Valentine told his story about the printers and the copy for the
_Cheapside_ magazine, about which there had arisen some absurd mistake,
only to be set right by a telegram.

It was not a very clear account; but Charlotte did not perceive the
vagueness of the story; she thought only of the one fact, that Valentine
must leave her for some hours.

"The evening will seem so long without you," she said. "That is the worst
part of my illness; the time is so long--so weary. Diana is the dearest
and kindest of friends. She is always trying to amuse me, and reads to me
for hours, though I know she must often be tired of reading aloud so
long. But even the books I was once so fond of do not amuse me. The words
seem to float indistinctly in my brain, and all sorts of strange images
mix themselves up with the images of the people in the book. Di has been
reading "The Bride of Lammermoor" all this morning; but the pain and
weariness I feel seemed to be entangled with Lucy and Edgar somehow, and
the dear book gave me no pleasure."

"My darling, you--you are too weak to listen to Diana's reading. It is
very kind of her to try to amuse you; but--but it would be better for you
to rest altogether. Any kind of mental exertion may help to retard your
recovery."

He had placed himself behind her chair, and was bending over the pillows
to speak to her. Just now he felt himself unequal to the command of his
countenance. He bent his head until his lips touched the soft brown hair,
and kissed those loose soft tresses passionately. The thought occurred to
him that a day might come when he should again kiss that soft brown hair,
with a deeper passion, with a sharper pain, and when Charlotte would not
know of his kisses, or pity his pain.

"O Valentine!" cried Charlotte, "you are crying; I can see your face in
the glass."

He had forgotten the glass; the little rococo mirror, with an eagle
hovering over the top of the frame, which hung above the old-fashioned
chiffonier.

"I am not so very ill, dear; I am not indeed," the girl continued,
turning in her chair with an effort, and clasping her lover's hands; "you
must not distress yourself like this, Valentine--dear Valentine! I shall
be better by-and-by. I cannot think that I shall be taken from you."

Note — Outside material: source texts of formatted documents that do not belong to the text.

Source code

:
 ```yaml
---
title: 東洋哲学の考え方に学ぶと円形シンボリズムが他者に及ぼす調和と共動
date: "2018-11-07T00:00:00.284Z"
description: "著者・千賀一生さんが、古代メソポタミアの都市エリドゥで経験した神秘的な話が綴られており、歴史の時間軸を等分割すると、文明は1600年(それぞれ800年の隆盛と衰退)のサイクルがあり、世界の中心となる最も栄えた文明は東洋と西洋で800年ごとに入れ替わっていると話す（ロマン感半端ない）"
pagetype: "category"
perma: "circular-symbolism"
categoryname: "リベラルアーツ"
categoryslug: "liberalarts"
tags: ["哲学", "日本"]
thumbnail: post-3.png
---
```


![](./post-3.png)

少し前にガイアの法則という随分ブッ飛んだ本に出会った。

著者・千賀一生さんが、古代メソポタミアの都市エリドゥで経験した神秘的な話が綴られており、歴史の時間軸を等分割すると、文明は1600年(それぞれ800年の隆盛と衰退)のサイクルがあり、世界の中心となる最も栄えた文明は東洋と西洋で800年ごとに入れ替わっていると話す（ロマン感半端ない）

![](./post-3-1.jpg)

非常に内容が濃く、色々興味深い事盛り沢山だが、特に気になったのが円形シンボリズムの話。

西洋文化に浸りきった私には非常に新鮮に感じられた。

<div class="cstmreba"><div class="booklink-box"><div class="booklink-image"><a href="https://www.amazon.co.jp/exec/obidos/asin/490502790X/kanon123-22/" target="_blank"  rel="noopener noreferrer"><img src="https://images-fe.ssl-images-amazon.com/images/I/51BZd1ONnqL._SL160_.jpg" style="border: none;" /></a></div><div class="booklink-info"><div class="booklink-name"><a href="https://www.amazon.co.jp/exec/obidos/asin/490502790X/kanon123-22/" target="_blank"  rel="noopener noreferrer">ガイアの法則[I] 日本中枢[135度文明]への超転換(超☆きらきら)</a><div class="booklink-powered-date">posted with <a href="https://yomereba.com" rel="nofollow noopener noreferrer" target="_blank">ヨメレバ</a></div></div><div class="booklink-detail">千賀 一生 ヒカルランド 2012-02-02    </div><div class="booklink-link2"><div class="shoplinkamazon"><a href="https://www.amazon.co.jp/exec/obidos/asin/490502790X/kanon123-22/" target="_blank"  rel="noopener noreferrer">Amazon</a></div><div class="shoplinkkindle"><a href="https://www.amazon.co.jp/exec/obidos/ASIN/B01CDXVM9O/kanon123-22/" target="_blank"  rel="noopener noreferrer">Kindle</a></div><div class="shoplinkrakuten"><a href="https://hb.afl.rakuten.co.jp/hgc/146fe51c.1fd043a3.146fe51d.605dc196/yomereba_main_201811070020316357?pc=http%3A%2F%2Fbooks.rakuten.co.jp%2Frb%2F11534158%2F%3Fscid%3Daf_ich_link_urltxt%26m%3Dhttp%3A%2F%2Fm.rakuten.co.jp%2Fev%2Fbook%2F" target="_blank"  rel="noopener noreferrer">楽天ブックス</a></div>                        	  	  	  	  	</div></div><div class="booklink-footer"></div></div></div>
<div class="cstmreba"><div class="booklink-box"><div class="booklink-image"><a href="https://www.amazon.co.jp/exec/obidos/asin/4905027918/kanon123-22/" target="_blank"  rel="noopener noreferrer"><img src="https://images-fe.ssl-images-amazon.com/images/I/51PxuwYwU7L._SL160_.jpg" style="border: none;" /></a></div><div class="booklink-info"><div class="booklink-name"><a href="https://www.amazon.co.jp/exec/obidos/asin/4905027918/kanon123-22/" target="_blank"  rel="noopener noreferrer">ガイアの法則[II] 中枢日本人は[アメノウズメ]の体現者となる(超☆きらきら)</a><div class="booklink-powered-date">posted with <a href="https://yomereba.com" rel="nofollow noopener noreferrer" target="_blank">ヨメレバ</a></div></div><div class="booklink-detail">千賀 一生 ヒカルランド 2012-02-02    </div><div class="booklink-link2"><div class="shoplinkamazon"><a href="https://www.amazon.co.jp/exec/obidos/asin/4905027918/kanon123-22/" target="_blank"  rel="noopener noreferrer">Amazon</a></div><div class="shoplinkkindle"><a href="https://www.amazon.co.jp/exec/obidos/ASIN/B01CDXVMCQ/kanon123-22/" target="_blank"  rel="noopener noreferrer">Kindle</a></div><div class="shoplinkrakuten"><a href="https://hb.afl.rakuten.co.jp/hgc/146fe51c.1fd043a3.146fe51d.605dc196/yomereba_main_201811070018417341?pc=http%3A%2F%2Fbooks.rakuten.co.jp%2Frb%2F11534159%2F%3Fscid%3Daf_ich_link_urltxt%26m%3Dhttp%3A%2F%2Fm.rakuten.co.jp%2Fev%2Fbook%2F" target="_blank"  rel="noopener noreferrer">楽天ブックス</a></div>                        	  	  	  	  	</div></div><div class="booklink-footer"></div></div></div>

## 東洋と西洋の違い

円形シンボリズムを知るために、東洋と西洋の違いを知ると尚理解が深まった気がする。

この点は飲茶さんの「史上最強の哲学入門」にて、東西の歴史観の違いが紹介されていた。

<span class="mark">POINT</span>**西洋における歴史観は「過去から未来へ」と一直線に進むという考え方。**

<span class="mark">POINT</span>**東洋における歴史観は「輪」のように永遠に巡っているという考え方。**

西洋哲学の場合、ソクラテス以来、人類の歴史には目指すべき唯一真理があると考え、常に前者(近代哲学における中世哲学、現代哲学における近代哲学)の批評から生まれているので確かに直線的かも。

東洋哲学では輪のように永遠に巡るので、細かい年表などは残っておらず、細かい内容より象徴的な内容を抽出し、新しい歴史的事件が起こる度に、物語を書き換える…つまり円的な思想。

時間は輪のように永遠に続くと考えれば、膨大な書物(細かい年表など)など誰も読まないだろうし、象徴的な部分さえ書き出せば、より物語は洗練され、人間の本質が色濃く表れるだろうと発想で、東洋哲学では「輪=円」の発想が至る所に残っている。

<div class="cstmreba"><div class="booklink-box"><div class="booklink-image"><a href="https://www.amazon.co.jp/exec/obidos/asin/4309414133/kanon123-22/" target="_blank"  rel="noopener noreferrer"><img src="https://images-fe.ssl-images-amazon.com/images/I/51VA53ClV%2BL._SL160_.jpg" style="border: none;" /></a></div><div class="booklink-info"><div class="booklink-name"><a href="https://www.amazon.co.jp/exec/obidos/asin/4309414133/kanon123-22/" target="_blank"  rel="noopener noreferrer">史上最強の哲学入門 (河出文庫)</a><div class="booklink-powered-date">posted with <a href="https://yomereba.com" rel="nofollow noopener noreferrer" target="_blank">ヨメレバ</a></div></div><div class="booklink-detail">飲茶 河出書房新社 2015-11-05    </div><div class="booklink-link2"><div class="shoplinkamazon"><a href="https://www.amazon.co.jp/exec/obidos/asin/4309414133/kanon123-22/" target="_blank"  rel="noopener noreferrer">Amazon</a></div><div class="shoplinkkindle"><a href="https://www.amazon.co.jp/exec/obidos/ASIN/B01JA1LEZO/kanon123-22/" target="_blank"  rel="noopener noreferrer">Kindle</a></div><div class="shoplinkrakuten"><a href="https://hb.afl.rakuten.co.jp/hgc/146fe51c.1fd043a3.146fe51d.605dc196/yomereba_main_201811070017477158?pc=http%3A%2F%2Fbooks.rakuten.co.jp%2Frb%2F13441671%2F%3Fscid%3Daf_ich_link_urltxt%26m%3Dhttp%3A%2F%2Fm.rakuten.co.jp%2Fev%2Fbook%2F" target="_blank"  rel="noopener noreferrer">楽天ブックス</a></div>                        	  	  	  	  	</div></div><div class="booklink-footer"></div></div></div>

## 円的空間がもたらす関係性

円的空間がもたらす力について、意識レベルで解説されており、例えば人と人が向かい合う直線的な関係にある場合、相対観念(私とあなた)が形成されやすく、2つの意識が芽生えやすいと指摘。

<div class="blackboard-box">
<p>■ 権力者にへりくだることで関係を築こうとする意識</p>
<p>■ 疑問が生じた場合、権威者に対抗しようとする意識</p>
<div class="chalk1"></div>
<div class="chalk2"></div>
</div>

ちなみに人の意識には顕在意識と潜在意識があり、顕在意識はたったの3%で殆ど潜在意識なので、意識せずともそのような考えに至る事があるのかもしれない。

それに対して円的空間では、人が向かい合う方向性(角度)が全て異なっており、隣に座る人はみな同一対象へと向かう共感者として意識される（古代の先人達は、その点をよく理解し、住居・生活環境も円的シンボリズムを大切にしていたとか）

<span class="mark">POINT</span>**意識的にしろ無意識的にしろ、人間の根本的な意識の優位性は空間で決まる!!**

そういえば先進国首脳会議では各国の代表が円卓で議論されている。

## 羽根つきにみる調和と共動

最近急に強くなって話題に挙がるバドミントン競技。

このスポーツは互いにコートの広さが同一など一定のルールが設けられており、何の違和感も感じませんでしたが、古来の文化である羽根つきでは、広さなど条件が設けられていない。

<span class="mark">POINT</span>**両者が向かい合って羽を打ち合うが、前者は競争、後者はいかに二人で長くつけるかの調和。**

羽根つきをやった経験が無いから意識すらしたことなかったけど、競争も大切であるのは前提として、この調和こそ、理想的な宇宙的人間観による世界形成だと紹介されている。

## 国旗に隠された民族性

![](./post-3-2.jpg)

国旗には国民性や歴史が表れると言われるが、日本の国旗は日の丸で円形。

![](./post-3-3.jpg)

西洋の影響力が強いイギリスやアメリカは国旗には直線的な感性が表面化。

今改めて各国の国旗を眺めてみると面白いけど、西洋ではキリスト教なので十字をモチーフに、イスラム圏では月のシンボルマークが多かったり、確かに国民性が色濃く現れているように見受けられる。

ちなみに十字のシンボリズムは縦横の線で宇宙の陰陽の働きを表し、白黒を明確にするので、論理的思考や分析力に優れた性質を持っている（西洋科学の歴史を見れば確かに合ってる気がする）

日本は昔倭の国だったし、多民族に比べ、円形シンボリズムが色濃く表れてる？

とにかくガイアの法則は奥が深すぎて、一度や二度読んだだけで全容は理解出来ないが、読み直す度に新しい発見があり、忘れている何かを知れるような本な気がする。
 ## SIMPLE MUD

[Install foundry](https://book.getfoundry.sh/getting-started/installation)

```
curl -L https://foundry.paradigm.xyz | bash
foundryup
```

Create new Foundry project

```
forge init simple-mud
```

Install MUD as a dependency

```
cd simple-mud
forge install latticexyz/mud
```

He had broken down altogether by this time. He buried his face in the
pillows, and contrived to stifle the sobs that would come; and then,
after a sharp struggle, he lifted his face, and bent over the chair once
more to kiss the invalid's pale upturned forehead.

"My dear one, you shall not, if love can guard and keep you. No, dear,
I _cannot_ believe that God will take you from me. Heaven may be your
fittest habitation; but such sweet spirits as yours are sorely needed
upon earth. I will be brave, dearest one; brave and hopeful in the
mercy of Heaven. And now I must go and telegraph to my tiresome
printer. _Au revoir_!"

He hurried away from the farmhouse, and started at a rattling pace along
the pleasant road, with green waving corn on his left, and broad blue
ocean on his right.

"I can get a fly to bring me back from St. Leonard's" he thought; "I
should only lose time by hunting for a vehicle here."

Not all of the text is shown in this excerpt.